Joseph Radcliffe

Joseph Radcliffe, (1726-1804) was the husband of the English Feminist and Memoirist Mary Ann Radcliffe and the cause for her writings warning other young women of the evils of ill considered marriage.
Joseph Radcliffe was born in Coxwold, Yorkshire in 1726 and was the only surviving child of his parents, Joseph and Mary Radcliffe. His parents are listed in the recusant returns for 1736 as being farmers of Coxwold. In the Memoirs of Mary Ann Radcliffe, it is claimed that the family were related to the Earls of Derwentwater, however this claim is tenuous, and the Radcliffes of Coxwold are descended from the Radcliffe family of [], who were only distantly related to the Derwentwater family.
Radcliffe eloped with the heiress Mary Ann Clayton who was 20 years his junior in 1762. Initially married by a Catholic priest in secret, Clayton's guardians forced them to remarry in St Nicholas' Church in Nottingham on the 2nd May 1762 so that the marriage would be formally recognized.

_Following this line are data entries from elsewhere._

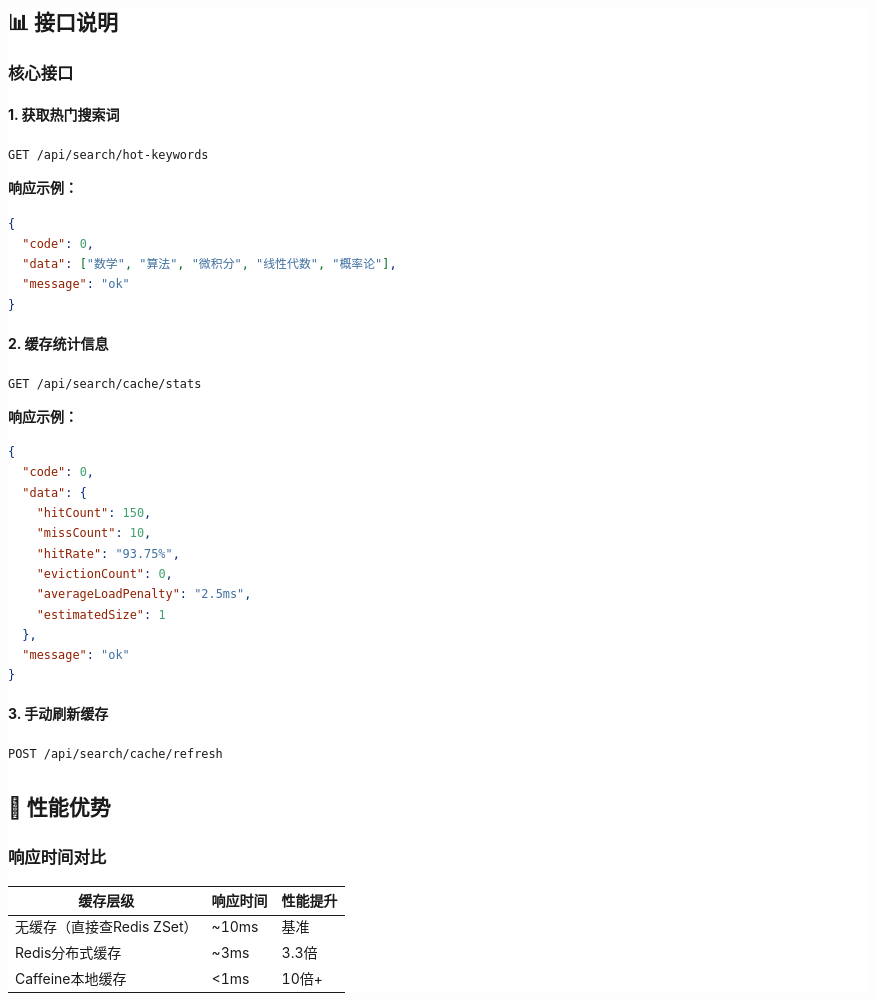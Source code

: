 ## 📊 接口说明

### 核心接口

#### 1. 获取热门搜索词
```http
GET /api/search/hot-keywords
```

**响应示例：**
```json
{
  "code": 0,
  "data": ["数学", "算法", "微积分", "线性代数", "概率论"],
  "message": "ok"
}
```

#### 2. 缓存统计信息
```http
GET /api/search/cache/stats
```

**响应示例：**
```json
{
  "code": 0,
  "data": {
    "hitCount": 150,
    "missCount": 10,
    "hitRate": "93.75%",
    "evictionCount": 0,
    "averageLoadPenalty": "2.5ms",
    "estimatedSize": 1
  },
  "message": "ok"
}
```

#### 3. 手动刷新缓存
```http
POST /api/search/cache/refresh
```

## 🚀 性能优势

### 响应时间对比
| 缓存层级 | 响应时间 | 性能提升 |
|---------|---------|---------|
| 无缓存（直接查Redis ZSet） | ~10ms | 基准 |
| Redis分布式缓存 | ~3ms | 3.3倍 |
| Caffeine本地缓存 | <1ms | 10倍+ |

Mary Ann Radcliffe's misfortunes in life were traced by her to this marriage and her books were written as warnings to other young women who may have been tempted by love to abandon caution.
After high living in which the majority of his wife's inheritance was spent Radcliffe engaged in a number of unsuccessful business ventures which led to the couple finally separating and living separate lives. Mary Ann Radcliffe went on to write her feminist didactic, The Female Advocate, a plea for the rights of women to enjoy better employment opportunities, after experiencing the difficulties of this time. Joseph Radcliffe chose to remain estranged from his wife after her renunciation of Catholicism in the 1780s. Mary Ann Radcliffe's writings were, in her own words, to warn other young women of the follies inherent in youthful indiscretions.

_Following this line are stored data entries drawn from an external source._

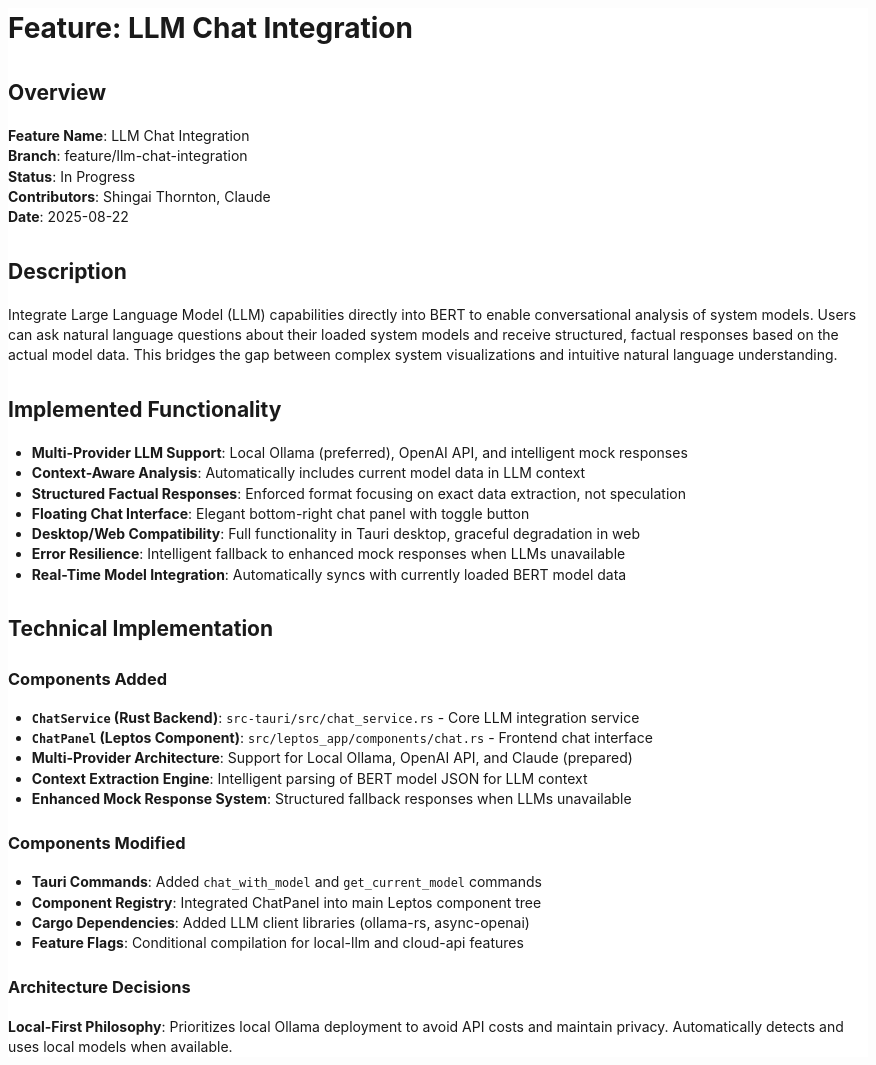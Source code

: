 # Feature: LLM Chat Integration

## Overview

**Feature Name**: LLM Chat Integration  
**Branch**: feature/llm-chat-integration  
**Status**: In Progress  
**Contributors**: Shingai Thornton, Claude  
**Date**: 2025-08-22

## Description

Integrate Large Language Model (LLM) capabilities directly into BERT to enable conversational analysis of system models. Users can ask natural language questions about their loaded system models and receive structured, factual responses based on the actual model data. This bridges the gap between complex system visualizations and intuitive natural language understanding.

## Implemented Functionality

- **Multi-Provider LLM Support**: Local Ollama (preferred), OpenAI API, and intelligent mock responses
- **Context-Aware Analysis**: Automatically includes current model data in LLM context
- **Structured Factual Responses**: Enforced format focusing on exact data extraction, not speculation
- **Floating Chat Interface**: Elegant bottom-right chat panel with toggle button
- **Desktop/Web Compatibility**: Full functionality in Tauri desktop, graceful degradation in web
- **Error Resilience**: Intelligent fallback to enhanced mock responses when LLMs unavailable
- **Real-Time Model Integration**: Automatically syncs with currently loaded BERT model data

## Technical Implementation

### Components Added

- **`ChatService` (Rust Backend)**: `src-tauri/src/chat_service.rs` - Core LLM integration service
- **`ChatPanel` (Leptos Component)**: `src/leptos_app/components/chat.rs` - Frontend chat interface
- **Multi-Provider Architecture**: Support for Local Ollama, OpenAI API, and Claude (prepared)
- **Context Extraction Engine**: Intelligent parsing of BERT model JSON for LLM context
- **Enhanced Mock Response System**: Structured fallback responses when LLMs unavailable

### Components Modified

- **Tauri Commands**: Added `chat_with_model` and `get_current_model` commands
- **Component Registry**: Integrated ChatPanel into main Leptos component tree
- **Cargo Dependencies**: Added LLM client libraries (ollama-rs, async-openai)
- **Feature Flags**: Conditional compilation for local-llm and cloud-api features

### Architecture Decisions

**Local-First Philosophy**: Prioritizes local Ollama deployment to avoid API costs and maintain privacy. Automatically detects and uses local models when available.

William Radcliffe the Rouge Croix Pursuivant wrote of him, "Joseph Radclyffe of Coxwold, born in 1726, married the heiress of James Clayton of Nottingham. “Having some little fortune of his own, which was improved by that of his wife, he soon after his marriage kept a house in Grosvenor Square, with a coach and four, and kept it up as the means lasted. His widow, a clever sensible woman, kept a ready-made shoe shop, in about 1795, in Oxford Street, and is now (1810) in Edinburgh, on the bounty, I believe, of some old female acquaintance"
Joseph Radcliffe became the house steward to Sir John Stanley, 6th Baronet at Aldersley Park in Cheshire, a post he remained in until his death in 1804.